Native Oak Leaf hydrangeas are one of the toughest hydrangeas once established. One in my neighborhood has gone through county roadside cutbacks, from shade beneath a tree to being on its own in all day sun and has still put out flower after flower in spite of the winter damage it suffered. Unlike the others, this type prefers more sun and drier conditions. It's downfall is how fast it can be killed by root rot if it is in soil that stays wet for more than a few hours at a time. Pruning them requires attention to timing, and a bad winter may damage the old stems especially at the tops. The best rule to follow is not to ever cut them back after August 1 to keep buds that have already been forming. With severe winter damage wait until a longer warm weather stretch has encouraged buds to show and you'll find many of the dead branches actually have buds. You may need to wait until well into spring before it fully shows new growth. The harsher the winter the longer the wait feels, but it is worth it.

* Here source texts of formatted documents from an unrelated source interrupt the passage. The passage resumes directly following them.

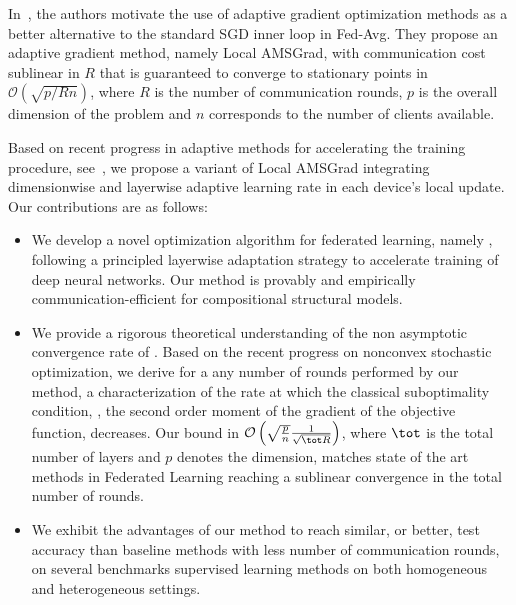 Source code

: \documentclass[11pt]{article}
\begin{document}
In~\citep{chen2020toward}, the authors motivate the use of adaptive gradient optimization methods as a better alternative to the standard SGD inner loop in Fed-Avg.
They propose an adaptive gradient method, namely Local AMSGrad, with communication cost sublinear in $R$ that is guaranteed to converge to stationary points in $\mathcal{O}(\sqrt{p/Rn})$, where $R$ is the number of communication rounds, $p$ is the overall dimension of the problem and $n$ corresponds to the number of clients available.

Based on recent progress in adaptive methods for accelerating the training procedure, see~\citep{you2019large}, we propose a variant of Local AMSGrad integrating dimensionwise and layerwise adaptive learning rate in each device's local update.
Our contributions are as follows:
\begin{itemize}
\item We develop a novel optimization algorithm for federated learning, namely \algo, following a principled layerwise adaptation strategy to accelerate training of deep neural networks. Our method is provably and empirically communication-efficient for compositional structural models.
\item We provide a rigorous theoretical understanding of the non asymptotic convergence rate of \algo. 
Based on the recent progress on nonconvex stochastic optimization, we derive for a any number of rounds performed by our method, a characterization of the rate at which the classical suboptimality condition, \ie, the second order moment of the gradient of the objective function, decreases. Our bound  in $\mathcal{O}\left(\sqrt{\frac{ p}{ n}} \frac{1}{\sqrt{\tot R} } \right)$, where $\tot$ is the total number of layers and $p$ denotes the dimension, matches state of the art methods in Federated Learning reaching a sublinear convergence in the total number of rounds.
\item We exhibit the advantages of our method to reach similar, or better, test accuracy than baseline methods with less number of communication rounds, on several benchmarks supervised learning methods on both homogeneous and heterogeneous settings.
\end{itemize}

\end{document}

A different approach to pruning will be needed for the next two types of Hydrangeas.

The Paniculata hydrangeas are the ones that can be pruned almost at any time and still form some blooms. They will recover from winter damage and bloom pretty much on schedule as long as you don't prune just as flower buds are appearing. They are usually the biggest hydrangeas, so don't plant them close to other plants or each other. Some afternoon shade and watering attention in dry spells will reward you with giant flower covered shrubs year after year.

The Lacecaps and Mophead varieties have the largest variety of color and sizes, which makes them very popular with collectors and garden centers. They aren't as tough as the native types and don't do as well if pruned by a gardener or mother nature in the winter. The exception is the more recent everblooming types which also grow flowers on new wood: the Endless Summer series of hydrangeas. Older varieties may not be pruned after August 1 in our area in order to keep those old wood buds. The Endless Summer types, like with the oak leaf, will reward you with new growth buds if you are patient enough. For both kinds, waiting before doing a spring clean up on them is well worth the ugly sight of those brown sticks.

All of the hydrangeas can stop blooming after a extremely cold winter or one that extended into a spring with multiple late damaging freezes because the plants will have been damaged right to the ground. The only thing to do in this case is to support new plant growth and wait until the next year and better conditions, knowing it won't happen all the time here in Tennessee. The biggest single lesson we gardeners can learn is that patience truly is a virtue. There is always next year!